New Focus and Strategies for Managing Primary Progressive Multiple Sclerosis

Prognostic indicators for primary progressive multiple sclerosis can include age of onset, inflammation, and even gender, according to Patricia Coyle, MD, who presented a session titled “Primary Progressive MS: Diagnosis, Clinical Course, and Long-Term Management” at the 2014 Annual Meeting of the Consortium of Multiple Sclerosis Centers (CMSC) and the Sixth Cooperative Meeting with Americas Committee for Treatment and Research in Multiple Sclerosis (ACTRIMS).

Coyle, professor and vice chair and director of the MS Comprehensive Care Center, Stony Brook University Medical Center, Stony Brook, NY, said primary progressive multiple sclerosis is characterized by neurodegeneration, neuroaxonal injury, and diffuse inflammation that often has a late onset.

The good news is that, even though the seeds of progression are linked to age, there may be hope for the implementation of wellness/health maintenance regimens for progressive MS, because it helps CNS reserve, she noted.

The key elements of progressive disease are marked by an “insidious onset of symptoms with gradual deterioration, occasional plateaus and minor improvements. Acceptable worsening is independent of relapses (they do not occur),” according to Coyle.

Cognitive decline and myelopathy/spastic paraparesis, progressive cerebellar, and hemiplegia are common in progressive MS.

With primary progressive multiple sclerosis, disease onset is often later in life (mean age 40), and is characterized by macroscopic MRI T2 and T1 lesions. Late onset, defined as after age 50, is also associated with higher rates of primary progressive multiple sclerosis, according to a Boston cohort study of about 4,000 patients.

Coyle noted that the “damage mechanisms” may include microglial activation, oxidative injury, progressive mitochondrial injury, age-dependent iron accumulation, and glutamate excitotxicity.

One study that tested cognitive decline found information processing and word memory were lower in patients with primary progressive multiple sclerosis.

In another study, researchers conducted a retrospective review (from 1990‐2011, N=95 primary progressive multiple sclerosis; 88 had MRI or cerebrospinal fluid results) and found “OCBs were a more sensitive diagnostic criteria than spinal cord MRI lesions.”

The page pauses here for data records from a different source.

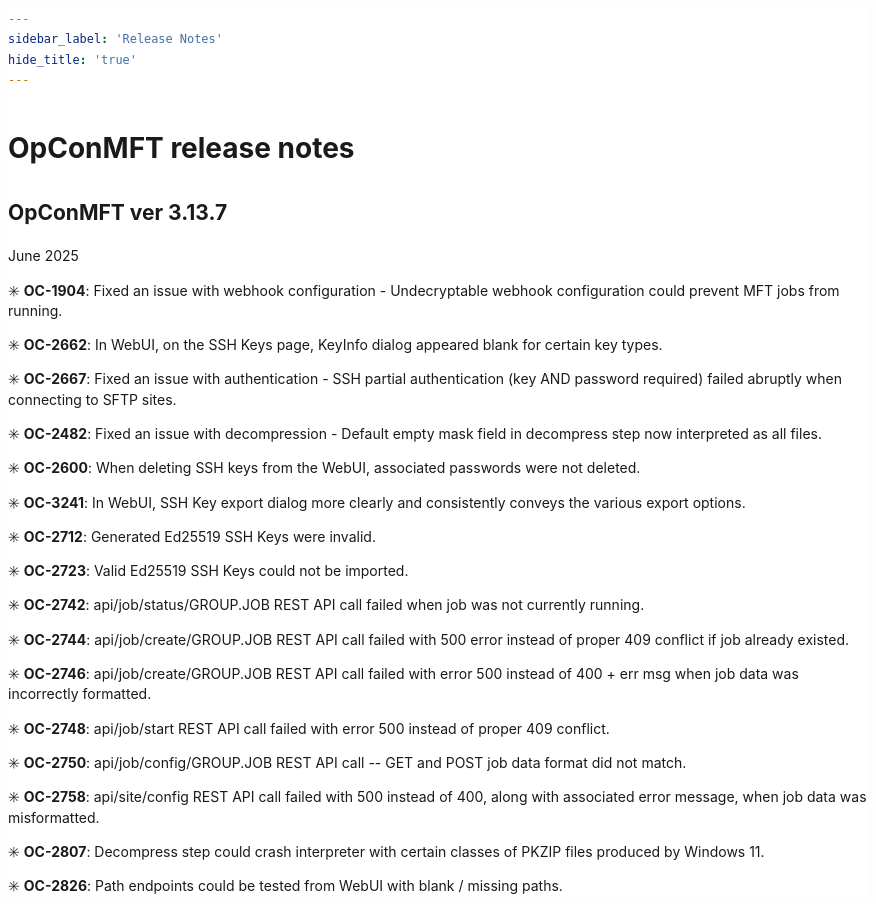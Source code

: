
 ```yaml
---
sidebar_label: 'Release Notes'
hide_title: 'true'
---
```


# OpConMFT release notes

## OpConMFT ver 3.13.7
June 2025

:eight_spoked_asterisk: **OC-1904**: Fixed an issue with webhook configuration -  Undecryptable webhook configuration could prevent MFT jobs from running.

:eight_spoked_asterisk: **OC-2662**: In WebUI, on the SSH Keys page, KeyInfo dialog appeared blank for certain key types.

:eight_spoked_asterisk: **OC-2667**: Fixed an issue with authentication - SSH partial authentication (key AND password required) failed abruptly when connecting to SFTP sites.

:eight_spoked_asterisk: **OC-2482**: Fixed an issue with decompression - Default empty mask field in decompress step now interpreted as all files.

:eight_spoked_asterisk: **OC-2600**: When deleting SSH keys from the WebUI, associated passwords were not deleted.

:eight_spoked_asterisk: **OC-3241**: In WebUI, SSH Key export dialog more clearly and consistently conveys the various export options.

:eight_spoked_asterisk: **OC-2712**: Generated Ed25519 SSH Keys were invalid.

:eight_spoked_asterisk: **OC-2723**: Valid Ed25519 SSH Keys could not be imported.

:eight_spoked_asterisk: **OC-2742**: api/job/status/GROUP.JOB REST API call failed when job was not currently running.

:eight_spoked_asterisk: **OC-2744**: api/job/create/GROUP.JOB REST API call failed with 500 error instead of proper 409 conflict if job already existed.

:eight_spoked_asterisk: **OC-2746**: api/job/create/GROUP.JOB REST API call failed with error 500 instead of 400 + err msg when job data was incorrectly formatted.

:eight_spoked_asterisk: **OC-2748**: api/job/start REST API call failed with error 500 instead of proper 409 conflict.

:eight_spoked_asterisk: **OC-2750**: api/job/config/GROUP.JOB REST API call -- GET and POST job data format did not match.

:eight_spoked_asterisk: **OC-2758**: api/site/config REST API call failed with 500 instead of 400, along with associated error message, when job data was misformatted.

:eight_spoked_asterisk: **OC-2807**: Decompress step could crash interpreter with certain classes of PKZIP files produced by Windows 11.

:eight_spoked_asterisk: **OC-2826**: Path endpoints could be tested from WebUI with blank / missing paths.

Diagnosis of primary progressive multiple sclerosis may include a blood CBD, metabolic panel and MRI (brain and contrast, cervical and thoracic MRI). Other diagnostic tests may include vitamin B1 and 2 anticardiolipin antibodies and HIV.

Coyle said studies of progressive MS are now a major focus of many trials ongoing and planned, many of which are looking at an array of distinct damage mechanisms relating to CNS repair/restoration. Novel agents under review include: fingolimod, ocrelizumab, masitinib (oral protein kinase inhibitor), and epigallocatechin‐gallate (oral green tea flavanoid/catechin). Some others are fluoxetine, ibudilast (oral phosphodiesterase inhibitor) and iIdebenone (oral coenzyme Q10‐like agent).

According to Coyle, the PROMISE and OLYMPUS (Phase III trials of GA and rituximab vs. placebo) did show in a treatment effect in a primary progressive multiple sclerosis subset analysis. Until novel therapies reach the doctor’s office, she said that patients can be referred to health/wellness management and risk factor reduction.

So far, “we have no distinct genes yet associated with primary progressive multiple sclerosis; however, we do know that the disease is characterized by a global inflammatory process and oxidative injury,” Coyle said. She emphasized that, “therapy is not just writing a drug script. Exercise promotes plasticity, improves learning and memory and exercise improves cognitive function.”

“Health maintenance/wellness programs (including walking or aerobic exercise, weight loss, blood pressure control) are critical for symptom management and there should be ongoing assessment and review,” she added.